Stored records:
----------

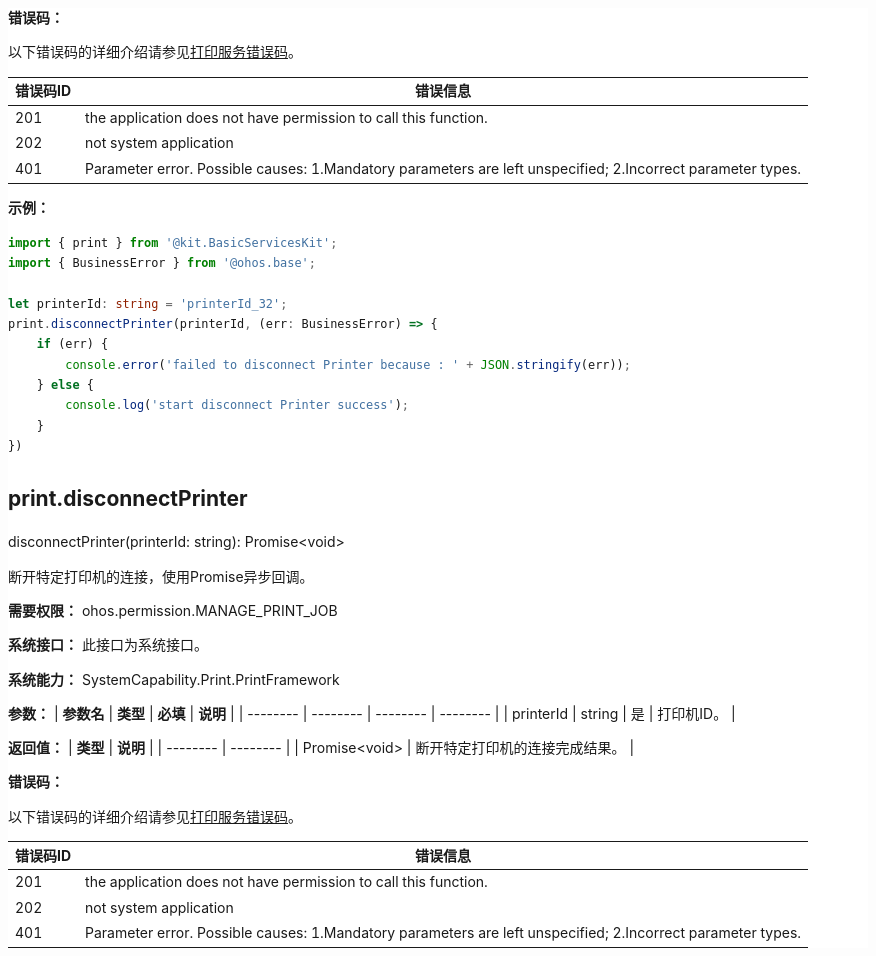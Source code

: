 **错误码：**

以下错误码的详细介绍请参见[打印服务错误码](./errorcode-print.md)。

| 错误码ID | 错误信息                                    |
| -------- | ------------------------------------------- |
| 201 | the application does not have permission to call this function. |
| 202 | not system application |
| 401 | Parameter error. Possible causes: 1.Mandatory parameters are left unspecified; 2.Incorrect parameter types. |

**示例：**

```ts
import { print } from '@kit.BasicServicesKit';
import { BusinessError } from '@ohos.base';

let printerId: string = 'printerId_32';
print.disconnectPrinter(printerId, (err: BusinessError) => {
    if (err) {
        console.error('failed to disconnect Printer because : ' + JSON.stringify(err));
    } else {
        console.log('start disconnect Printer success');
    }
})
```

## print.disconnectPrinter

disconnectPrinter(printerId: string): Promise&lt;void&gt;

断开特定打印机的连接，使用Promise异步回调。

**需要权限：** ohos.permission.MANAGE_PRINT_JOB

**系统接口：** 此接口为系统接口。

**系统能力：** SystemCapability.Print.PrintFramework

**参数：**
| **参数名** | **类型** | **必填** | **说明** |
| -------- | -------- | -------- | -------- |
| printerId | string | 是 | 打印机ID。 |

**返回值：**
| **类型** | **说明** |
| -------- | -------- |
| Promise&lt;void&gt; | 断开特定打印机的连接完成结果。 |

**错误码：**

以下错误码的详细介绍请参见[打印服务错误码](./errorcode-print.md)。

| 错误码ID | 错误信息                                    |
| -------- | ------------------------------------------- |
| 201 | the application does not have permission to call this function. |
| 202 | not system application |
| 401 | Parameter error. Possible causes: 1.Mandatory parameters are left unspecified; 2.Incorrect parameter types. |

----------

§ AIM OF THE TASK:
Apart from the images, the entries above must be returned without alteration.

§ WRITTEN ANSWER:
Source code

: **错误码：**

以下错误码的详细介绍请参见[打印服务错误码](./errorcode-print.md)。

| 错误码ID | 错误信息                                    |
| -------- | ------------------------------------------- |
| 201 | the application does not have permission to call this function. |
| 202 | not system application |
| 401 | Parameter error. Possible causes: 1.Mandatory parameters are left unspecified; 2.Incorrect parameter types. |

**示例：**

```ts
import { print } from '@kit.BasicServicesKit';
import { BusinessError } from '@ohos.base';

let printerId: string = 'printerId_32';
print.disconnectPrinter(printerId, (err: BusinessError) => {
    if (err) {
        console.error('failed to disconnect Printer because : ' + JSON.stringify(err));
    } else {
        console.log('start disconnect Printer success');
    }
})
```

## print.disconnectPrinter

disconnectPrinter(printerId: string): Promise&lt;void&gt;

断开特定打印机的连接，使用Promise异步回调。

**需要权限：** ohos.permission.MANAGE_PRINT_JOB

**系统接口：** 此接口为系统接口。

**系统能力：** SystemCapability.Print.PrintFramework

**参数：**
| **参数名** | **类型** | **必填** | **说明** |
| -------- | -------- | -------- | -------- |
| printerId | string | 是 | 打印机ID。 |

**返回值：**
| **类型** | **说明** |
| -------- | -------- |
| Promise&lt;void&gt; | 断开特定打印机的连接完成结果。 |

**错误码：**

以下错误码的详细介绍请参见[打印服务错误码](./errorcode-print.md)。

| 错误码ID | 错误信息                                    |
| -------- | ------------------------------------------- |
| 201 | the application does not have permission to call this function. |
| 202 | not system application |
| 401 | Parameter error. Possible causes: 1.Mandatory parameters are left unspecified; 2.Incorrect parameter types. |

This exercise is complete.